Biting the Hand: Growing Up Asian in Black and White America

Published in 2023
7 hours and 5 minutes

audiobook



Julia Lee is a Korean American writer, scholar, and teacher. She is the author of Our Gang: A Racial History of “The Little Rascals” and The American Slave Narrative and the Victorian Novel, as well as the novel By the Book, which was published under the pen name Julia Sonneborn. She is an associate professor of English at Loyola Marymount University, where she teaches African American and Caribbean literature. She lives with her family in Los Angeles.

What is this book about?
In the vein of Eloquent Rage and Minor Feelings—a passionate, no-holds-barred memoir about the Asian American experience in a nation defined by racial stratification 

When Julia Lee was fifteen, her hometown went up in smoke during the 1992 Los Angeles riots. The daughter of Korean immigrant store owners in a predominantly Black neighborhood, Julia was taught to be grateful for the privilege afforded to her. However, the acquittal of four white police officers in the beating of Rodney King, following the murder of Latasha Harlins by a Korean shopkeeper, forced Julia to question her racial identity and complicity. She was neither Black nor white. So who was she?

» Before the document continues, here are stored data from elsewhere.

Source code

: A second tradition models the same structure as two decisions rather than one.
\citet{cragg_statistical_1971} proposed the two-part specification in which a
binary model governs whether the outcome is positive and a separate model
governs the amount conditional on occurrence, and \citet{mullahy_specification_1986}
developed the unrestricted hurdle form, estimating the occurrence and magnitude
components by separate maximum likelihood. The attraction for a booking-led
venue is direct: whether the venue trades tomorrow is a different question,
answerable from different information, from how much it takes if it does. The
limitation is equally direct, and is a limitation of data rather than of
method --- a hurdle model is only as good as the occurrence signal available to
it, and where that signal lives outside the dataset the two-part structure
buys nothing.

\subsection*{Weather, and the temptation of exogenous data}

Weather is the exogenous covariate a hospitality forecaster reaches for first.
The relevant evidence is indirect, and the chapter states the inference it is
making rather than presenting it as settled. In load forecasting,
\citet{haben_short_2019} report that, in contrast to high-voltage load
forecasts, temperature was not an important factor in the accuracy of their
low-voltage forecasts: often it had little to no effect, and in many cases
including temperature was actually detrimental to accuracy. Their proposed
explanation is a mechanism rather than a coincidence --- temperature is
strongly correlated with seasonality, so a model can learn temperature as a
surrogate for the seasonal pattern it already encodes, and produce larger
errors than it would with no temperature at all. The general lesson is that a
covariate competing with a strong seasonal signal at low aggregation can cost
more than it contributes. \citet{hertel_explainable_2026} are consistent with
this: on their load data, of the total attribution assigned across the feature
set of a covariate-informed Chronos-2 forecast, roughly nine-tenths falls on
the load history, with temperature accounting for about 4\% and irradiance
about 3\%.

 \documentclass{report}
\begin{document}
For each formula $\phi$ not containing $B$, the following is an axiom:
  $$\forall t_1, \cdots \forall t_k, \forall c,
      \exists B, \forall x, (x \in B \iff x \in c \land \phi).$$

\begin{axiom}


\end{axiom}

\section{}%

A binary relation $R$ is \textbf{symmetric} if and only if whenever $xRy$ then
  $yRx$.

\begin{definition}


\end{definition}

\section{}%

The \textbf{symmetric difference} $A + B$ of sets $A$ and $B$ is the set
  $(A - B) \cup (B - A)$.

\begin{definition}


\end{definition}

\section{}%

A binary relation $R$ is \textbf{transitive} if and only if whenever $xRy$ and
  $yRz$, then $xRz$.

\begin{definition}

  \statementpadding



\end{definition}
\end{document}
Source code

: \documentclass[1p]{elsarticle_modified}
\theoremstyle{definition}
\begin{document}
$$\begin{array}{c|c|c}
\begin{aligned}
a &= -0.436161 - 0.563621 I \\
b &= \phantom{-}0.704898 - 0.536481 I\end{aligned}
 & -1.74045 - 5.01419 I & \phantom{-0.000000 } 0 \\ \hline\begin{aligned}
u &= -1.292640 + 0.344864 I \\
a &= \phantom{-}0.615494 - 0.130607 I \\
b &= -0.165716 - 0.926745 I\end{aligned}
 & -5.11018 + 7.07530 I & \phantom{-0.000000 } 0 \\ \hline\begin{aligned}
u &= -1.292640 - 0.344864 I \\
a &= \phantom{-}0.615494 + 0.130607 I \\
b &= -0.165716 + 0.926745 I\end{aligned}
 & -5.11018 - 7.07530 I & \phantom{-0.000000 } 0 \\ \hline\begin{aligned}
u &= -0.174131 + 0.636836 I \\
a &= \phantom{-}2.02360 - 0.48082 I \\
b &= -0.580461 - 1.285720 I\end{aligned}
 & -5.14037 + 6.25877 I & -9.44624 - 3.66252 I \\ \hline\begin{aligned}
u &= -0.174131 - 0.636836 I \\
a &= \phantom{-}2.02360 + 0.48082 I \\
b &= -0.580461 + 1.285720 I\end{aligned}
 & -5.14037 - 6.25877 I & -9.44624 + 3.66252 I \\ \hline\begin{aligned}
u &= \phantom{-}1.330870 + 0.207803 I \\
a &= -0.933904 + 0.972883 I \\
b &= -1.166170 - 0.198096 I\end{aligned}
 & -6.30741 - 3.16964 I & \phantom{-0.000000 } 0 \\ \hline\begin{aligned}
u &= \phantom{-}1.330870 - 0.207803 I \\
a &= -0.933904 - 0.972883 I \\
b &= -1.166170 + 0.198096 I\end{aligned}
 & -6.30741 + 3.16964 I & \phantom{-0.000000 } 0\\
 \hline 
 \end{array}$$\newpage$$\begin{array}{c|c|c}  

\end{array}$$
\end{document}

This question would follow Julia for years to come, resurfacing as she traded in her tumultuous childhood for the white upper echelon of elite academia. It was only when she began a PhD in English that she found answers—not in the Brontës or Austen, as Julia had planned, but rather in the brilliant prose of writers like James Baldwin and Toni Morrison. Their works gave Julia the vocabulary and, more important, the permission to critically examine her own tortured position as an Asian American, setting off a powerful journey of racial reckoning, atonement, and self-discovery that has shaped her adult life.

With prose by turns scathing and heart-wrenching, Julia Lee lays bare the complex disorientation and shame that stems from this country’s imposed racial hierarchy to argue that Asian Americans must leverage their liminality for lasting social change alongside Black and brown communities.